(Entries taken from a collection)

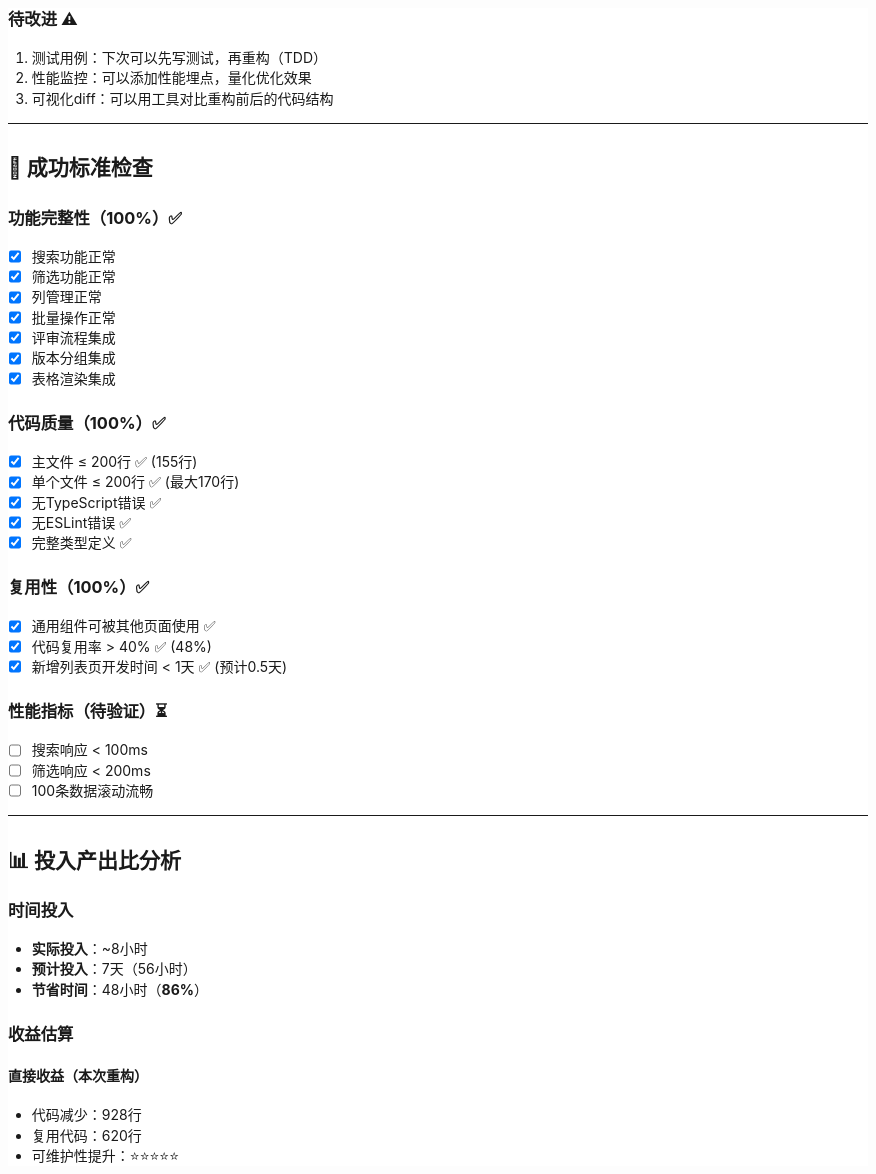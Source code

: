 ### 待改进 ⚠️
1. 测试用例：下次可以先写测试，再重构（TDD）
2. 性能监控：可以添加性能埋点，量化优化效果
3. 可视化diff：可以用工具对比重构前后的代码结构

---

## 🎯 成功标准检查

### 功能完整性（100%）✅
- [x] 搜索功能正常
- [x] 筛选功能正常
- [x] 列管理正常
- [x] 批量操作正常
- [x] 评审流程集成
- [x] 版本分组集成
- [x] 表格渲染集成

### 代码质量（100%）✅
- [x] 主文件 ≤ 200行 ✅ (155行)
- [x] 单个文件 ≤ 200行 ✅ (最大170行)
- [x] 无TypeScript错误 ✅
- [x] 无ESLint错误 ✅
- [x] 完整类型定义 ✅

### 复用性（100%）✅
- [x] 通用组件可被其他页面使用 ✅
- [x] 代码复用率 > 40% ✅ (48%)
- [x] 新增列表页开发时间 < 1天 ✅ (预计0.5天)

### 性能指标（待验证）⏳
- [ ] 搜索响应 < 100ms
- [ ] 筛选响应 < 200ms
- [ ] 100条数据滚动流畅

---

## 📊 投入产出比分析

### 时间投入
- **实际投入**：~8小时
- **预计投入**：7天（56小时）
- **节省时间**：48小时（**86%**）

### 收益估算

#### 直接收益（本次重构）
- 代码减少：928行
- 复用代码：620行
- 可维护性提升：⭐⭐⭐⭐⭐

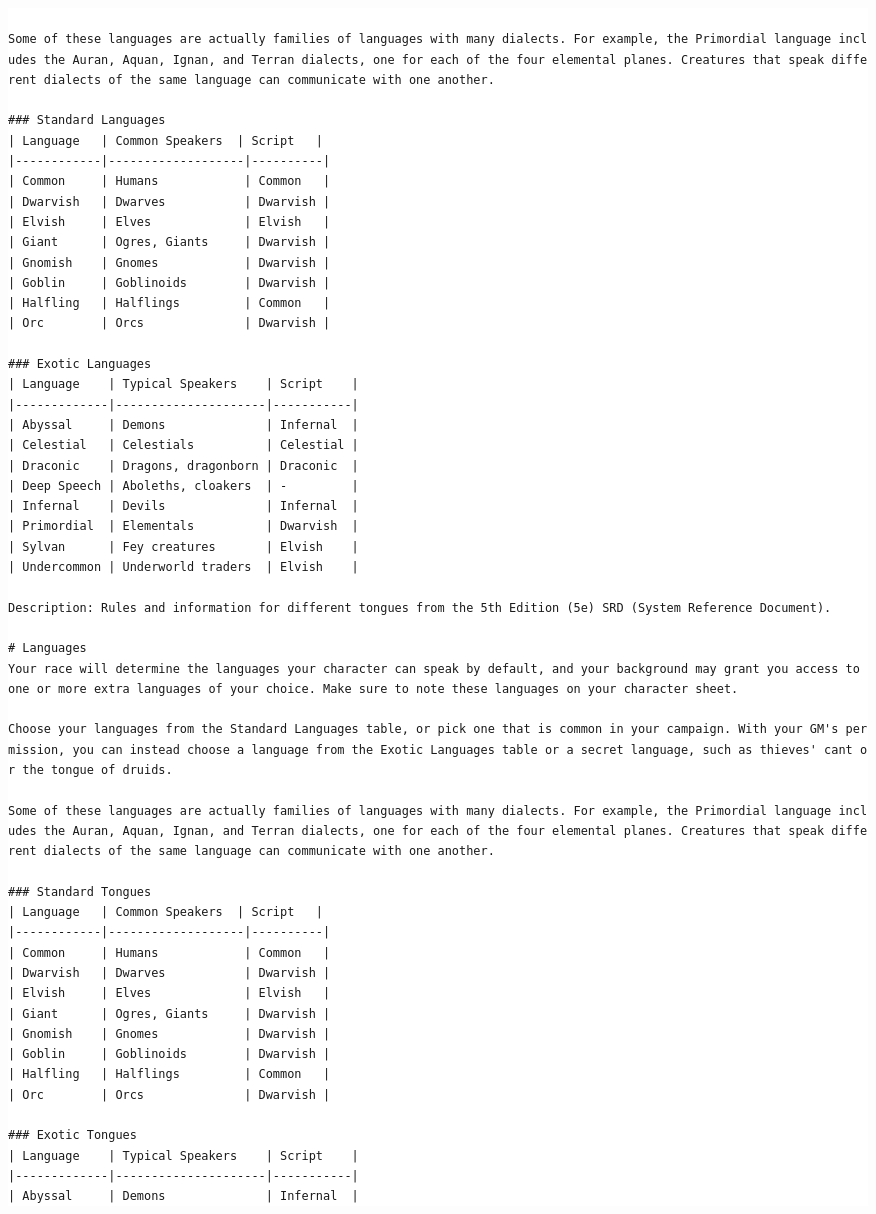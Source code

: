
 ```

Some of these languages are actually families of languages with many dialects. For example, the Primordial language includes the Auran, Aquan, Ignan, and Terran dialects, one for each of the four elemental planes. Creatures that speak different dialects of the same language can communicate with one another.

### Standard Languages
| Language   | Common Speakers  | Script   |
|------------|-------------------|----------|
| Common     | Humans            | Common   |
| Dwarvish   | Dwarves           | Dwarvish |
| Elvish     | Elves             | Elvish   |
| Giant      | Ogres, Giants     | Dwarvish |
| Gnomish    | Gnomes            | Dwarvish |
| Goblin     | Goblinoids        | Dwarvish |
| Halfling   | Halflings         | Common   |
| Orc        | Orcs              | Dwarvish |

### Exotic Languages
| Language    | Typical Speakers    | Script    |
|-------------|---------------------|-----------|
| Abyssal     | Demons              | Infernal  |
| Celestial   | Celestials          | Celestial |
| Draconic    | Dragons, dragonborn | Draconic  |
| Deep Speech | Aboleths, cloakers  | -         |
| Infernal    | Devils              | Infernal  |
| Primordial  | Elementals          | Dwarvish  |
| Sylvan      | Fey creatures       | Elvish    |
| Undercommon | Underworld traders  | Elvish    |

Description: Rules and information for different tongues from the 5th Edition (5e) SRD (System Reference Document).

# Languages
Your race will determine the languages your character can speak by default, and your background may grant you access to one or more extra languages of your choice. Make sure to note these languages on your character sheet.

Choose your languages from the Standard Languages table, or pick one that is common in your campaign. With your GM's permission, you can instead choose a language from the Exotic Languages table or a secret language, such as thieves' cant or the tongue of druids.

Some of these languages are actually families of languages with many dialects. For example, the Primordial language includes the Auran, Aquan, Ignan, and Terran dialects, one for each of the four elemental planes. Creatures that speak different dialects of the same language can communicate with one another.

### Standard Tongues
| Language   | Common Speakers  | Script   |
|------------|-------------------|----------|
| Common     | Humans            | Common   |
| Dwarvish   | Dwarves           | Dwarvish |
| Elvish     | Elves             | Elvish   |
| Giant      | Ogres, Giants     | Dwarvish |
| Gnomish    | Gnomes            | Dwarvish |
| Goblin     | Goblinoids        | Dwarvish |
| Halfling   | Halflings         | Common   |
| Orc        | Orcs              | Dwarvish |

### Exotic Tongues
| Language    | Typical Speakers    | Script    |
|-------------|---------------------|-----------|
| Abyssal     | Demons              | Infernal  |
```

PROBLEM TO SOLVE: Since only lines holding the word "Exotic" matter, count them in the data above and report the number alone.

THE ANSWER: 3